RIGA - The European Commission has urged member states to use rapid antigen tests for the diagnosis of Covid-19 and signed a EUR 35.5 million agreement to scale up Covid-19 testing capacity in the EU, Kristine Liepina, a representative of the European Commission's Representation in Latvia, informed LETA.
She said that the recommendation on the use of rapid antigen tests for the diagnosis of Covid-19 follows the Commission's recommendation on October 28 to ensure a common approach and more efficient testing strategies across the EU. It builds on the guidance developed with EU member states input and expert advice from the European Centre for Disease Prevention and Control (ECDC).
The recommendation provides guidance on how to select rapid antigen tests, when they are appropriate and who should perform them. It also calls for validation and mutual recognition of tests and their results.
This comes ahead of EU leaders' virtual meeting on November 19 on the EU response to the Covid-19 pandemic, following the October 29 European Council, where it was agreed to coordinate more on testing methods.
The Commission has also signed an agreement with the International Federation of the Red Cross and Red Crescent Societies (IFRC) contributing EUR 35.5 million, financed by the Emergency Support Instrument (ESI), to scale up Covid-19 testing capacity in the EU.
The funding will be used to support training of staff for sampling collection and analysis and performance of tests, especially via mobile equipment.

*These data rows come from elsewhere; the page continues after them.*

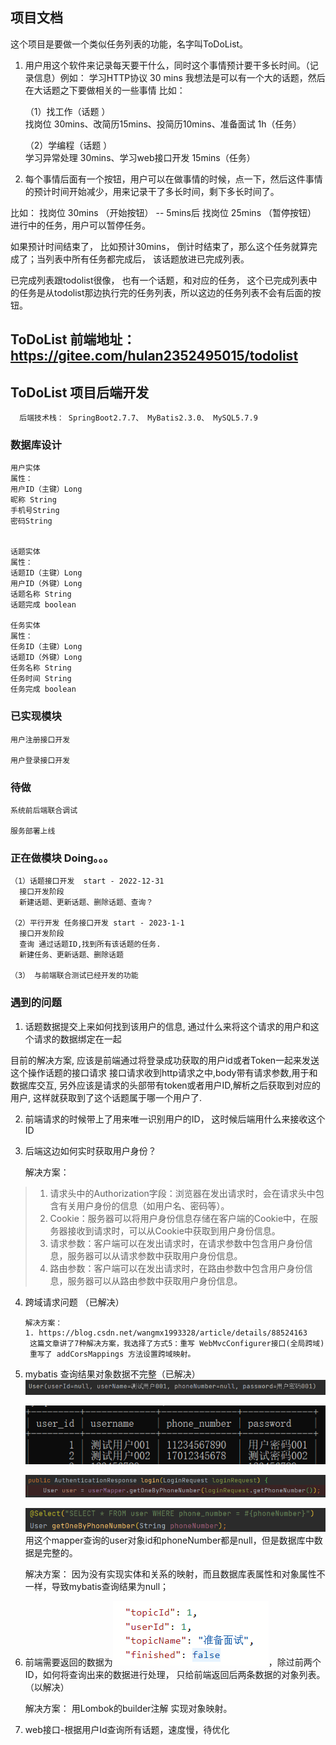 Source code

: ## 项目文档
这个项目是要做一个类似任务列表的功能，名字叫ToDoList。

1. 用户用这个软件来记录每天要干什么，同时这个事情预计要干多长时间。（记录信息）例如： 学习HTTP协议  30 mins
   我想法是可以有一个大的话题，然后在大话题之下要做相关的一些事情
   比如：
   
    （1）找工作（话题 ）  
   找岗位 30mins、改简历15mins、投简历10mins、准备面试 1h（任务）

    （2）学编程（话题 ）  
    学习异常处理 30mins、学习web接口开发 15mins（任务）

3. 每个事情后面有一个按钮，用户可以在做事情的时候，点一下，然后这件事情的预计时间开始减少，用来记录干了多长时间，剩下多长时间了。

比如： 找岗位 30mins （开始按钮）  --  5mins后  找岗位 25mins （暂停按钮）
进行中的任务，用户可以暂停任务。

如果预计时间结束了， 比如预计30mins， 倒计时结束了，那么这个任务就算完成了；当列表中所有任务都完成后， 该话题放进已完成列表。

已完成列表跟todolist很像， 也有一个话题，和对应的任务， 这个已完成列表中的任务是从todolist那边执行完的任务列表，所以这边的任务列表不会有后面的按钮。
## ToDoList 前端地址：https://gitee.com/hulan2352495015/todolist

## ToDoList 项目后端开发
      后端技术栈： SpringBoot2.7.7、 MyBatis2.3.0、 MySQL5.7.9
### 数据库设计

    用户实体
    属性：
    用户ID（主键）Long
    昵称 String
    手机号String
    密码String


    话题实体
    属性：
    话题ID（主键）Long
    用户ID（外键）Long
    话题名称 String
    话题完成 boolean

    任务实体
    属性：
    任务ID（主键）Long
    话题ID（外键）Long
    任务名称 String
    任务时间 String
    任务完成 boolean

### 已实现模块
    用户注册接口开发
    
    用户登录接口开发
### 待做
    
    系统前后端联合调试

    服务部署上线

### 正在做模块 Doing。。。
    
    （1）话题接口开发  start - 2022-12-31
      接口开发阶段      
      新建话题、更新话题、删除话题、查询？

    （2）平行开发 任务接口开发 start - 2023-1-1
      接口开发阶段
      查询 通过话题ID,找到所有该话题的任务.
      新建任务、更新话题、删除话题

    （3） 与前端联合测试已经开发的功能
      

### 遇到的问题
1. 话题数据提交上来如何找到该用户的信息, 通过什么来将这个请求的用户和这个请求的数据绑定在一起

目前的解决方案, 应该是前端通过将登录成功获取的用户id或者Token一起来发送这个操作话题的接口请求
接口请求收到http请求之中,body带有请求参数,用于和数据库交互, 另外应该是请求的头部带有token或者用户ID,解析之后获取到对应的用户,
这样就获取到了这个话题属于哪一个用户了.

2. 前端请求的时候带上了用来唯一识别用户的ID， 这时候后端用什么来接收这个ID

3. 后端这边如何实时获取用户身份？

    解决方案：
>1. 请求头中的Authorization字段：浏览器在发出请求时，会在请求头中包含有关用户身份的信息（如用户名、密码等）。
>2. Cookie：服务器可以将用户身份信息存储在客户端的Cookie中，在服务器接收到请求时，可以从Cookie中获取到用户身份信息。
>3. 请求参数：客户端可以在发出请求时，在请求参数中包含用户身份信息，服务器可以从请求参数中获取用户身份信息。
>4. 路由参数：客户端可以在发出请求时，在路由参数中包含用户身份信息，服务器可以从路由参数中获取用户身份信息。

4. 跨域请求问题 （已解决）

       解决方案：
       1. https://blog.csdn.net/wangmx1993328/article/details/88524163
        这篇文章讲了7种解决方案，我选择了方式5：重写 WebMvcConfigurer接口(全局跨域) 
        重写了 addCorsMappings 方法设置跨域映射。

5. mybatis 查询结果对象数据不完整（已解决）
      ![img.png](img.png)
      
      ![img_1.png](img_1.png)
      
      ![img_2.png](img_2.png)

      ![img_3.png](img_3.png)
      用这个mapper查询的user对象id和phoneNumber都是null，但是数据库中数据是完整的。

      解决方案：
       因为没有实现实体和关系的映射，而且数据库表属性和对象属性不一样，导致mybatis查询结果为null；

6. 前端需要返回的数据为![img_5.png](img_5.png)，除过前两个ID，如何将查询出来的数据进行处理，
   只给前端返回后两条数据的对象列表。（以解决）

    解决方案： 用Lombok的builder注解 实现对象映射。

7. web接口-根据用户Id查询所有话题，速度慢，待优化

“To increase EU coordination on testing methods, we are today providing guidance to Member States on the use of rapid antigen test to better manage Covid-19 outbreaks. Being efficient on testing also requires having the necessary resources, which is why we are also today stepping up our support to increase Member States testing capacity. Support and solidarity is key to overcome this pandemic," said Stella Kyriakides, Commissioner for Health and Food Safety.
Liepina said that that today's recommendations also provide guidance to member states on the use of rapid antigen tests to detect the virus in specific settings. These include situations where a fast identification of infected individuals supports the management of outbreaks and regular monitoring of high risk groups, such as medical personal or in nursing homes for elderly.
Member states are encouraged to conduct rapid antigen tests in addition to RT-PCR tests to contain the spread of the virus, detect infections and limit isolation and quarantine measures.